Support for transferring sparse files via scp/sftp correctly?

Ron Frederick ronf at timeheart.net
Sat Apr 5 10:42:03 AEDT 2025


Hi Lionel,

On Apr 4, 2025, at 2:59 PM, Lionel Cons <lionelcons1972 at gmail.com> wrote:
>> Damien pointed out that it's possible to do a reasonable but not perfect sparse file support by memcmp'ing your existing file buffer with a block of zeros and skipping the write if it matches.  OpenBSD's cp(1) does this (look for "skipholes"): https://cvsweb.openbsd.org/cgi-bin/cvsweb/src/bin/cp/utils.c?annotate=HEAD.
> 
> This should not be done. Either a system has SEEK_DATA/SEEK_HOLE,
> Win32 (Windows&ReactOS) FSCTL_QUERY_ALLOCATED_RANGES, or just copy all
> bytes.
> 
> The misunderstanding is that sequences of 0x00 bytes are automatically
> holes. That is not true. Holes represent ranges of "no data", and only
> for backwards compatibility read as 0x00 bytes. Valid data ranges can
> contain long sequences of 0x00 bytes, therefore PLEASE don't invent
> extra holes in sparse files just because they are sequences of 0x00
> bytes.


My current implementation matches what you describe, copying all the ranges marked as containing data regardless of the content.

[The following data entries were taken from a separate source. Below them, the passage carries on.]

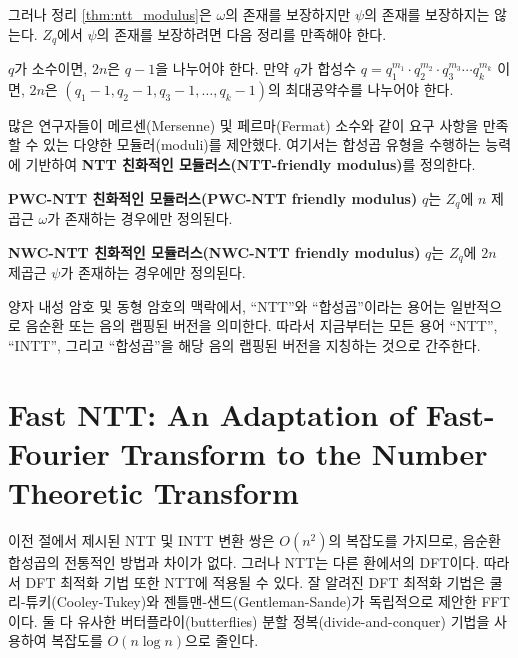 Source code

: 그러나 정리 \ref{thm:ntt_modulus}은 $\omega$의 존재를 보장하지만 $\psi$의 존재를 보장하지는 않는다. $Z_q$에서 $\psi$의 존재를 보장하려면 다음 정리를 만족해야 한다.

\begin{tcolorbox}[colback=white, boxrule=0.7pt, sharp corners]
\begin{theorem}
$q$가 소수이면, $2n$은 $q-1$을 나누어야 한다. 만약 $q$가 합성수 $q = q_1^{m_1} \cdot q_2^{m_2} \cdot q_3^{m_3} \cdots q_k^{m_k}$ 이면, $2n$은 $(q_1-1, q_2-1, q_3-1, \dots, q_k-1)$의 최대공약수를 나누어야 한다.
\end{theorem}
\end{tcolorbox}

많은 연구자들이 메르센(Mersenne) 및 페르마(Fermat) 소수와 같이 요구 사항을 만족할 수 있는 다양한 모듈러(moduli)를 제안했다. 여기서는 합성곱 유형을 수행하는 능력에 기반하여 \textbf{NTT 친화적인 모듈러스(NTT-friendly modulus)}를 정의한다.

\begin{tcolorbox}[colback=white, boxrule=0.7pt, sharp corners]
\begin{definition}
\textbf{PWC-NTT 친화적인 모듈러스(PWC-NTT friendly modulus)} $q$는 $Z_q$에 $n$ 제곱근 $\omega$가 존재하는 경우에만 정의된다.
\end{definition}
\end{tcolorbox}

\begin{tcolorbox}[colback=white, boxrule=0.7pt, sharp corners]
\begin{definition}
\textbf{NWC-NTT 친화적인 모듈러스(NWC-NTT friendly modulus)} $q$는 $Z_q$에 $2n$ 제곱근 $\psi$가 존재하는 경우에만 정의된다.
\end{definition}
\end{tcolorbox}

양자 내성 암호 및 동형 암호의 맥락에서, ``NTT''와 ``합성곱''이라는 용어는 일반적으로 음순환 또는 음의 랩핑된 버전을 의미한다. 따라서 지금부터는 모든 용어 ``NTT'', ``INTT'', 그리고 ``합성곱''을 해당 음의 랩핑된 버전을 지칭하는 것으로 간주한다.

\section{Fast NTT: An Adaptation of Fast-Fourier Transform to the
Number Theoretic Transform}

이전 절에서 제시된 NTT 및 INTT 변환 쌍은 $O(n^2)$의 복잡도를 가지므로, 음순환 합성곱의 전통적인 방법과 차이가 없다. 그러나 NTT는 다른 환에서의 DFT이다. 따라서 DFT 최적화 기법 또한 NTT에 적용될 수 있다. 잘 알려진 DFT 최적화 기법은 쿨리-튜키(Cooley-Tukey)와 젠틀맨-샌드(Gentleman-Sande)가 독립적으로 제안한 FFT이다. 둘 다 유사한 버터플라이(butterflies) 분할 정복(divide-and-conquer) 기법을 사용하여 복잡도를 $O(n \log n)$으로 줄인다.

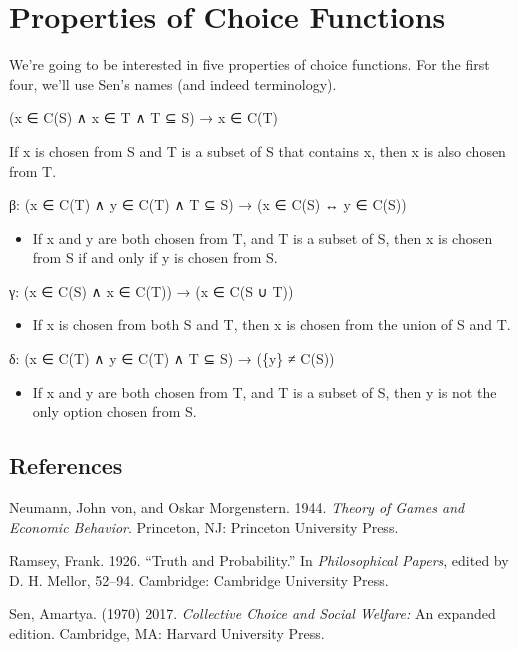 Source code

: \documentclass[
  12pt,
  letterpaper,
  DIV=11,
  numbers=noendperiod]{scrartcl}
\newlength{\cslhangindent}
\newenvironment{CSLReferences}[2] %
 {\begin{list}{}{%
  \setlength{\itemindent}{0pt}
  \setlength{\leftmargin}{0pt}
  \setlength{\parsep}{0pt}
  \ifodd #1
   \setlength{\leftmargin}{\cslhangindent}
   \setlength{\itemindent}{-1\cslhangindent}
  \fi
  \setlength{\itemsep}{#2\baselineskip}}}
 {\end{list}}
\providecommand{\tightlist}{%
  \setlength{\itemsep}{0pt}\setlength{\parskip}{0pt}}
\begin{document}
\section{Properties of Choice
Functions}\label{properties-of-choice-functions}

We're going to be interested in five properties of choice functions. For
the first four, we'll use Sen's names (and indeed terminology).

\begin{description}
\tightlist
\item[Property α]
(x ∈ C(S) ∧ x ∈ T ∧ T ⊆ S) → x ∈ C(T)

If x is chosen from S and T is a subset of S that contains x, then x is
also chosen from T.
\end{description}

β: (x ∈ C(T) ∧ y ∈ C(T) ∧ T ⊆ S) → (x ∈ C(S) ↔ y ∈ C(S))

\begin{itemize}
\tightlist
\item
  If x and y are both chosen from T, and T is a subset of S, then x is
  chosen from S if and only if y is chosen from S.
\end{itemize}

γ: (x ∈ C(S) ∧ x ∈ C(T)) → (x ∈ C(S ∪ T))

\begin{itemize}
\tightlist
\item
  If x is chosen from both S and T, then x is chosen from the union of S
  and T.
\end{itemize}

δ: (x ∈ C(T) ∧ y ∈ C(T) ∧ T ⊆ S) → (\{y\} ≠ C(S))

\begin{itemize}
\tightlist
\item
  If x and y are both chosen from T, and T is a subset of S, then y is
  not the only option chosen from S.
\end{itemize}

\subsection*{References}\label{references}

\label{refs}
\begin{CSLReferences}{1}{0}
Neumann, John von, and Oskar Morgenstern. 1944. \emph{Theory of Games
and Economic Behavior}. Princeton, NJ: Princeton University Press.

Ramsey, Frank. 1926. {``Truth and Probability.''} In \emph{Philosophical
Papers}, edited by D. H. Mellor, 52--94. Cambridge: Cambridge University
Press.

Sen, Amartya. (1970) 2017. \emph{Collective Choice and Social Welfare:}
An expanded edition. Cambridge, MA: Harvard University Press.

\end{CSLReferences}
\end{document}
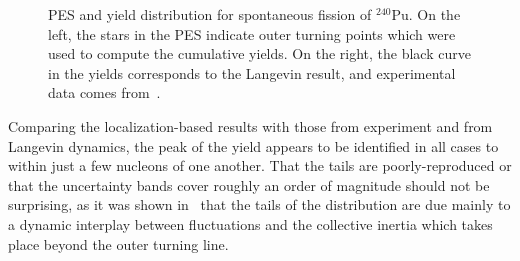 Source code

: \begin{figure}%
	\centering
	\qquad
	\caption{PES and yield distribution for spontaneous fission of $^{240}$Pu. On the left, the stars in the PES indicate outer turning points which were used to compute the cumulative yields. On the right, the black curve in the yields corresponds to the Langevin result, and experimental data comes from~\cite{Laidler1962, Thierens1981}.}%
	\label{fig:240Pu-yield}%
\end{figure}

Comparing the localization-based results with those from experiment and from Langevin dynamics, the peak of the yield appears to be identified in all cases to within just a few nucleons of one another. That the tails are poorly-reproduced or that the uncertainty bands cover roughly an order of magnitude should not be surprising, as it was shown in~\cite{Sadhukhan2016, Sadhukhan2017} that the tails of the distribution are due mainly to a dynamic interplay between fluctuations and the collective inertia which takes place beyond the outer turning line.

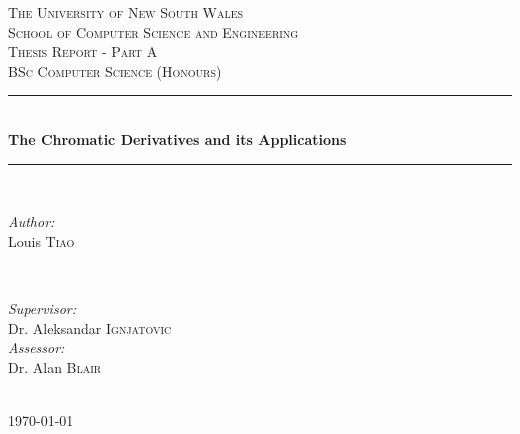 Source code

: \documentclass[12pt]{article} %
\begin{document}

\begin{titlepage}

\newcommand{\HRule}{\rule{\linewidth}{0.5mm}} %

\center %

\textsc{\Large The University of New South Wales}\\[0.2cm]
\textsc{\large School of Computer Science and Engineering}\\[1.5cm] %

\textsc{\large Thesis Report - Part A}\\[0.5cm] %
\textsc{BSc Computer Science (Honours)}\\[0.5cm] %

\HRule \\[0.4cm]
{ \LARGE \bfseries The Chromatic Derivatives and its Applications }\\[0.4cm] %
\HRule \\[1.5cm]

\begin{minipage}[t]{0.4\textwidth}
\begin{flushleft} \large
\emph{Author:}\\
Louis \textsc{Tiao} %
\end{flushleft}
\end{minipage}
~
\begin{minipage}[t]{0.5\textwidth}
\begin{flushright} \large
\emph{Supervisor:} \\
Dr. Aleksandar \textsc{Ignjatovic} %
\\[0.5cm]
\emph{Assessor:} \\
Dr. Alan \textsc{Blair} %
\end{flushright}
\end{minipage}\\[4cm]

{\large \today}\\[3cm] %


\vfill %

\end{titlepage}
\end{document}
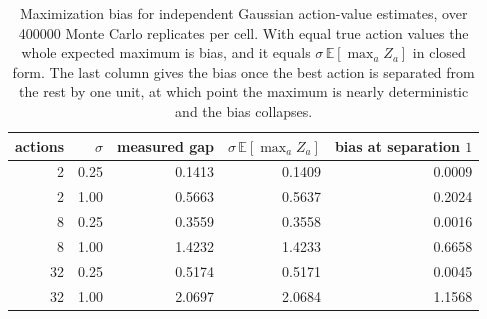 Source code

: \begin{table}[h]
\centering
\caption{Maximization bias for independent Gaussian action-value estimates, over 400000 Monte Carlo replicates per cell. With equal true action values the whole expected maximum is bias, and it equals $\sigma\,\mathbb{E}[\max_a Z_a]$ in closed form. The last column gives the bias once the best action is separated from the rest by one unit, at which point the maximum is nearly deterministic and the bias collapses.}
\label{tab:prelim_jensen}
\begin{tabular}{rrrrr}
\hline
actions & $\sigma$ & measured gap & $\sigma\,\mathbb{E}[\max_a Z_a]$ & bias at separation $1$ \\
\hline
2 & 0.25 & 0.1413 & 0.1409 & 0.0009 \\
2 & 1.00 & 0.5663 & 0.5637 & 0.2024 \\
8 & 0.25 & 0.3559 & 0.3558 & 0.0016 \\
8 & 1.00 & 1.4232 & 1.4233 & 0.6658 \\
32 & 0.25 & 0.5174 & 0.5171 & 0.0045 \\
32 & 1.00 & 2.0697 & 2.0684 & 1.1568 \\
\hline
\end{tabular}
\end{table}

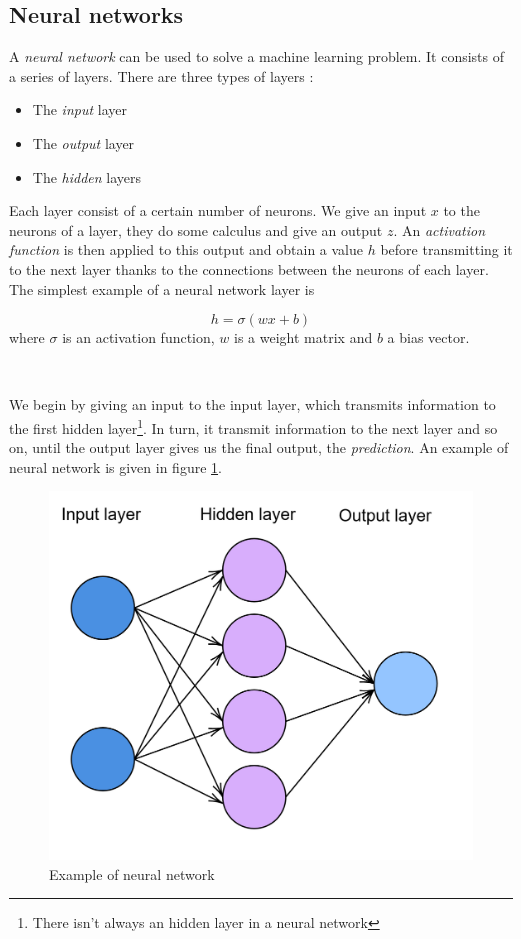 \documentclass[10pt,a4paper]{article}
\theoremstyle{definition}
\theoremstyle{definition}
\theoremstyle{definition}
\begin{document}
\subsection{Neural networks}


\noindent A \textit{neural network} can be used to solve a machine learning problem. It consists of a series of layers. There are three types of layers :

\begin{itemize}
\item The \textit{input} layer
\item The \textit{output} layer
\item The \textit{hidden} layers
\end{itemize}

Each layer consist of a certain number of neurons. We give an input $x$ to the neurons of a layer, they do some calculus and give an output $z$. An \textit{activation function} is then applied to this output and obtain a value $h$ before transmitting it to the next layer thanks to the connections between the neurons of each layer. The simplest example of a neural network layer is 

$$
h = \sigma (wx +b)
$$
where $\sigma$ is an activation function, $w$ is a weight matrix and $b$ a bias vector.

~

We begin by giving an input to the input layer, which transmits information to the first hidden layer\footnote{There isn't always an hidden layer in a neural network}. In turn, it transmit information to the next layer and so on, until the output layer gives us the final output, the \textit{prediction}. An example of neural network is given in figure \ref{examplenn}.

\begin{figure}
\center
\includegraphics[scale=0.2]{nn.png}
\caption{Example of neural network}
\label{examplenn}
\end{figure}
\end{document}
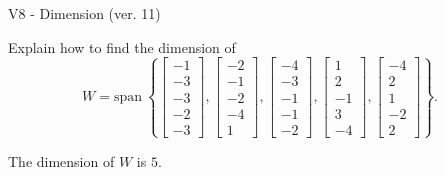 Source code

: \begin{exercise}
  \begin{exerciseTitle}V8 - Dimension (ver. 11)\end{exerciseTitle}
  \begin{exerciseStatement}
    Explain how to find the dimension of 
\[W=\mathrm{span}\ \left\{\left[\begin{array}{r}
-1 \\
-3 \\
-3 \\
-2 \\
-3
\end{array}\right] , \left[\begin{array}{r}
-2 \\
-1 \\
-2 \\
-4 \\
1
\end{array}\right] , \left[\begin{array}{r}
-4 \\
-3 \\
-1 \\
-1 \\
-2
\end{array}\right] , \left[\begin{array}{r}
1 \\
2 \\
-1 \\
3 \\
-4
\end{array}\right] , \left[\begin{array}{r}
-4 \\
2 \\
1 \\
-2 \\
2
\end{array}\right]\right\}.\]



  \end{exerciseStatement}
  \begin{exerciseAnswer}
   The dimension of \(W\) is  \(5\).
  


  \end{exerciseAnswer}
\end{exercise} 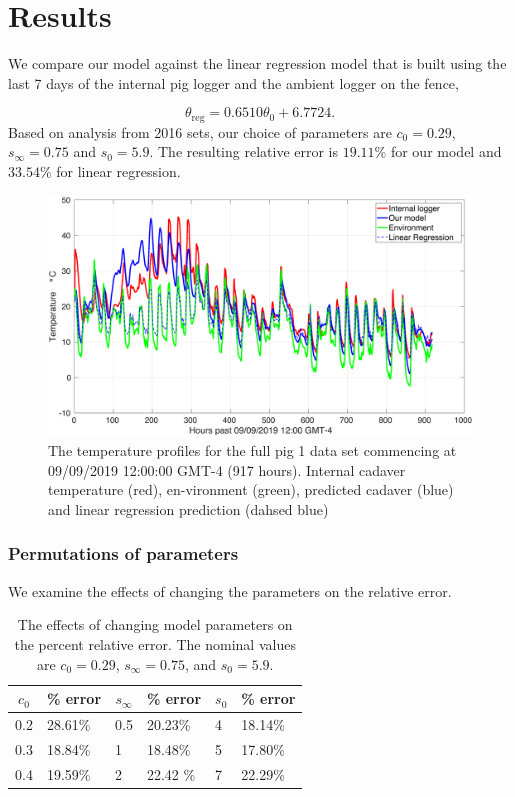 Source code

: \documentclass{beamer}
\begin{document}
\section{Results}
\begin{frame}
We compare our model against the linear regression model that is built
using the last 7 days of the internal pig logger and the ambient
logger on the fence,

\begin{equation}
\label{eq:2019-lr}
    \theta_{\text{reg}} = 0.6510 \theta_0 + 6.7724.
  \end{equation}
  Based on analysis from 2016 sets, our choice of parameters are $c_0
  = 0.29$, $s_\infty = 0.75$ and $s_0 = 5.9$. The resulting relative
  error is $19.11\%$ for our model and $33.54\%$ for linear regression.  
\end{frame}

\begin{frame}
  \begin{figure}
    \includegraphics[width=\textwidth]{Figures/full-pred}
    \caption{The temperature profiles for the full pig 1 data set
      commencing at 09/09/2019 12:00:00 GMT-4 (917 hours). Internal
      cadaver temperature (red), en-vironment (green), predicted
      cadaver (blue) and linear regression prediction (dahsed blue)}
  \end{figure}
\end{frame}

\begin{frame}
\frametitle{Permutations of parameters}
We examine the effects of changing the parameters on the relative
error.
\begin{table}
\centering
\caption{The effects of changing model parameters on 
the percent relative error.  The nominal values are $c_0=0.29$,
$s_\infty=0.75$, and $s_0=5.9$.}
\vspace{2mm}
\label{tab:param-invest}
\begin{tabular}{ll|ll|ll}
\multicolumn{1}{c}{$c_0$} & \% error &
\multicolumn{1}{c}{$s_\infty$} & \% error &
\multicolumn{1}{c}{$s_0$} & \% error \\
\hline\hline 0.2 & 28.61\% & 0.5 & 20.23\% & 4 & 18.14\% \\
0.3 & 18.84\% & 1 & 18.48\% & 5 & 17.80\% \\
0.4 & 19.59\% & 2 & 22.42 \% & 7 & 22.29\%
\end{tabular}
\end{table}
\end{frame}
\end{document}
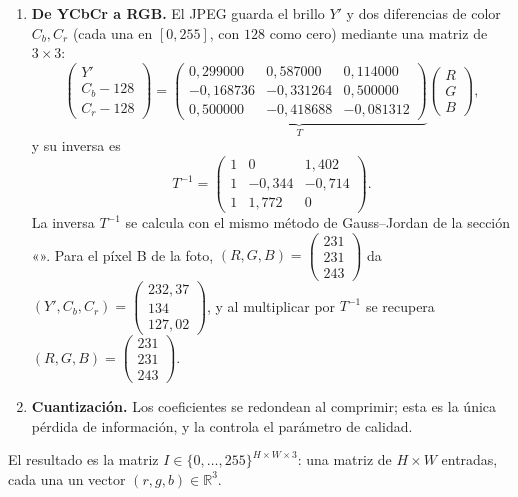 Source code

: \begin{enumerate}
\begin{equation*}
        \end{equation*}
        El coeficiente $Y_{10}=-780$ es el más grande: el bloque pasa de oscuro
        (arriba) a claro (abajo), que es la frecuencia vertical más baja. Aplicando
        $C^{T}YC$ y sumando $128$ se recupera $X$ con un error máximo de
        $1{,}4\times10^{-13}$ (solo redondeo del computador), y se comprueba $\max|CC^T-I|=6{,}7\times10^{-16}$.
  \item \textbf{De YCbCr a RGB.} El JPEG guarda el brillo $Y'$ y dos diferencias de
        color $C_b,C_r$ (cada una en $[0,255]$, con $128$ como cero) mediante una matriz de $3\times3$:
        \begin{equation}
        \begin{pmatrix}Y'\\C_b-128\\C_r-128\end{pmatrix}=
        \underbrace{\begin{pmatrix} 0{,}299000 & 0{,}587000 & 0{,}114000 \\ -0{,}168736 & -0{,}331264 & 0{,}500000 \\ 0{,}500000 & -0{,}418688 & -0{,}081312 \end{pmatrix}}_{T}\begin{pmatrix}R\\G\\B\end{pmatrix},
        \end{equation}
        y su inversa es
        \begin{equation}
        T^{-1}=\begin{pmatrix} 1 & 0 & 1{,}402 \\ 1 & -0{,}344 & -0{,}714 \\ 1 & 1{,}772 & 0 \end{pmatrix} .
        \end{equation}
        La inversa $T^{-1}$ se calcula con el mismo método de Gauss--Jordan de la
        sección «». Para el píxel B de la foto, $(R,G,B)=\begin{pmatrix} 231 \\ 231 \\ 243 \end{pmatrix}$ da
        $(Y',C_b,C_r)=\begin{pmatrix} 232{,}37 \\ 134 \\ 127{,}02 \end{pmatrix}$, y al multiplicar por $T^{-1}$ se recupera $(R,G,B)=\begin{pmatrix} 231 \\ 231 \\ 243 \end{pmatrix}$.
  \item \textbf{Cuantización.} Los coeficientes se redondean al comprimir; esta es la única
        pérdida de información, y la controla el parámetro de calidad.
\end{enumerate}
El resultado es la matriz $I\in\{0,\dots,255\}^{H\times W\times3}$: una matriz de
$H\times W$ entradas, cada una un vector $(r,g,b)\in\mathbb{R}^3$.

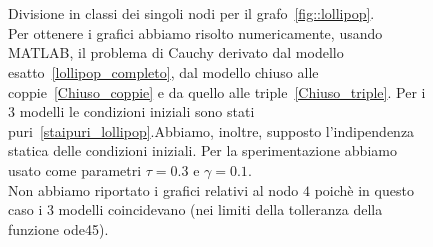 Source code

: \begin{figure}[!htb]
	\centering
{}
\\
 \\
\caption[Confronto tra il modello esatto, chiuso alle coppie e alle triple per il grafo~\ref{fig::lollipop}]{Divisione in classi dei singoli nodi per il grafo~\ref{fig::lollipop}. \\
Per ottenere i grafici abbiamo risolto numericamente,  usando MATLAB, il problema di Cauchy derivato dal modello esatto~\eqref{lollipop_completo},  dal modello chiuso alle coppie~\eqref{Chiuso_coppie} e da quello alle triple~\eqref{Chiuso_triple}.
Per i $3$ modelli le condizioni iniziali sono stati puri~\eqref{staipuri_lollipop}.Abbiamo, inoltre,  supposto l'indipendenza statica delle condizioni iniziali.
Per la sperimentazione abbiamo usato come parametri $\tau = 0.3$ e $\gamma = 0.1$.\\
Non abbiamo riportato i grafici relativi al nodo $4$ poich\`e in questo caso i 3 modelli coincidevano (nei limiti della tolleranza della funzione ode45).\\}
\label{fig::confronto_modelli}
\end{figure}

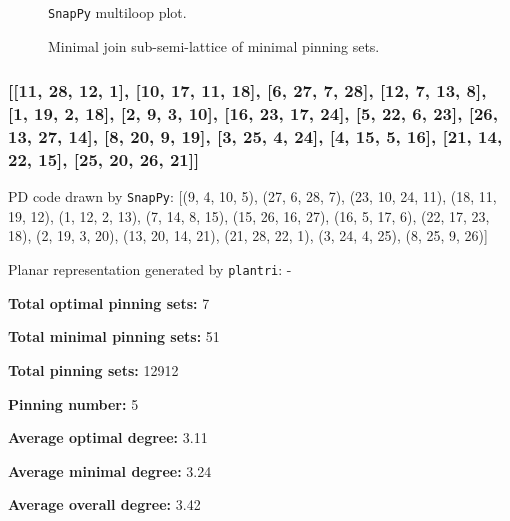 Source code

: \documentclass{article}%
\begin{document}
\begin{multicols}{2}
\begin{figure}[H]
\centering

\caption{\texttt{SnapPy} multiloop plot.}
\label{fig:tex/img/[[24, 28, 1, 25], [25, 11, 26, 12], [16, 23, 17, 24], [9, 27, 10, 28], [1, 10, 2, 11], [26, 2, 27, 3], [12, 19, 13, 20], [6, 15, 7, 16], [7, 22, 8, 23], [17, 8, 18, 9], [3, 18, 4, 19], [13, 4, 14, 5],.svg}
\end{figure}
\columnbreak

\begin{figure}[H]
\centering
\scalebox{0.8}{}
\caption{Minimal join sub-semi-lattice of minimal pinning sets.}
\label{fig:tex/img/[[24, 28, 1, 25], [25, 11, 26, 12], [16, 23, 17, 24], [9, 27, 10, 28], [1, 10, 2, 11], [26, 2, 27, 3], [12, 19, 13, 20], [6, 15, 7, 16], [7, 22, 8, 23], [17, 8, 18, 9], [3, 18, 4, 19], [13, 4, 14, 5],.pgf}
\end{figure}
\end{multicols}

\newpage

\subsubsection{[[11, 28, 12, 1], [10, 17, 11, 18], [6, 27, 7, 28], [12, 7, 13, 8], [1, 19, 2, 18], [2, 9, 3, 10], [16, 23, 17, 24], [5, 22, 6, 23], [26, 13, 27, 14], [8, 20, 9, 19], [3, 25, 4, 24], [4, 15, 5, 16], [21, 14, 22, 15], [25, 20, 26, 21]]}

{\small\noindent PD code drawn by \texttt{SnapPy}: [(9, 4, 10, 5), (27, 6, 28, 7), (23, 10, 24, 11), (18, 11, 19, 12), (1, 12, 2, 13), (7, 14, 8, 15), (15, 26, 16, 27), (16, 5, 17, 6), (22, 17, 23, 18), (2, 19, 3, 20), (13, 20, 14, 21), (21, 28, 22, 1), (3, 24, 4, 25), (8, 25, 9, 26)]}

{\small\noindent Planar representation generated by \texttt{plantri}: -}

\begin{multicols}{2}
{\normalsize \noindent\textbf{Total optimal pinning sets:} 7

\noindent\textbf{Total minimal pinning sets:} 51

\noindent\textbf{Total pinning sets:} 12912

\noindent\textbf{Pinning number:} 5

}
\columnbreak

{\normalsize \noindent\textbf{Average optimal degree:} 3.11

\noindent\textbf{Average minimal degree:} 3.24

\noindent\textbf{Average overall degree:} 3.42

}
\end{multicols}
\end{document}
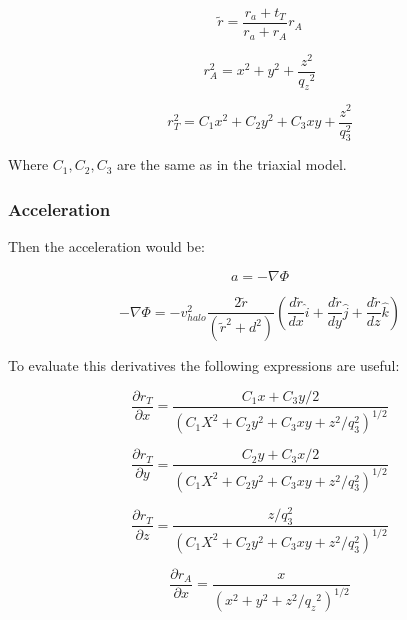 \begin{equation}
\tilde{r} = \dfrac{r_a + t_T}{r_a + r_A}r_A
\end{equation}

\begin{equation}
r_A^2 = x^2 + y^2 + \dfrac{z^2}{{q_z}^2} 
\end{equation}

\begin{equation}
r_T ^ 2 = C_1 x^2 + C_2 y^2 + C_3 xy + \dfrac{z^2}{q_3^2}
\end{equation}

Where $C_1, C_2, C_3$ are the same as in the triaxial model. 

\subsubsection{Acceleration}

Then the acceleration would be:

\begin{equation}
a = -\nabla \Phi 
\end{equation}

\begin{equation}
-\nabla \Phi = -v_{halo}^2 \dfrac{2 \tilde{r} }{ (\tilde{r}^2 + d^2)} \left(  \dfrac{d\tilde{r}}{dx} \hat{i} + \dfrac{d\tilde{r}}{dy} \hat{j} + \dfrac{d\tilde{r}}{dz} \hat{k}    \right)
\end{equation}

To evaluate this derivatives the following expressions are useful:

\begin{equation}
\dfrac{\partial r_T}{\partial x} = \dfrac{C_1x + C_3y/2}{(C_1X^2 + C_2y^2 + C_3xy + z^2/q_3^2)^{1/2}}
\end{equation}

\begin{equation}
\dfrac{\partial r_T}{\partial y} = \dfrac{C_2y + C_3x/2}{(C_1X^2 + C_2y^2 + C_3xy + z^2/q_3^2)^{1/2}}
\end{equation}

\begin{equation}
\dfrac{\partial r_T}{\partial z} = \dfrac{z/q_3^2}{(C_1X^2 + C_2y^2 + C_3xy + z^2/q_3^2)^{1/2}}
\end{equation}

\begin{equation}
\dfrac{\partial r_A}{\partial x} = \dfrac{x}{(x^2 + y^2 + z^2/{q_z}^2)^{1/2}}
\end{equation}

However, I am curious about what the concern would be. From a pure data reading perspective, the data should be identical and the “extra” holes which get created would allow the file to take up less space. Are you saying there are applications that actually make decisions based on the returned ranges from FSCTL_QUERY_ALLOCATED_RANGES (or SEEK_DATA/SEEK_HOLE) and behave differently on “no data” vs. null bytes? How would such code deal with the fact that the filesystem sometimes allocates a data range larger than the requested range of a write?

I currently have an argument for whether a copy will be sparse or not. I could imagine a separate argument to control this null-matching behavior (probably defaulting to off). Would that address your concern?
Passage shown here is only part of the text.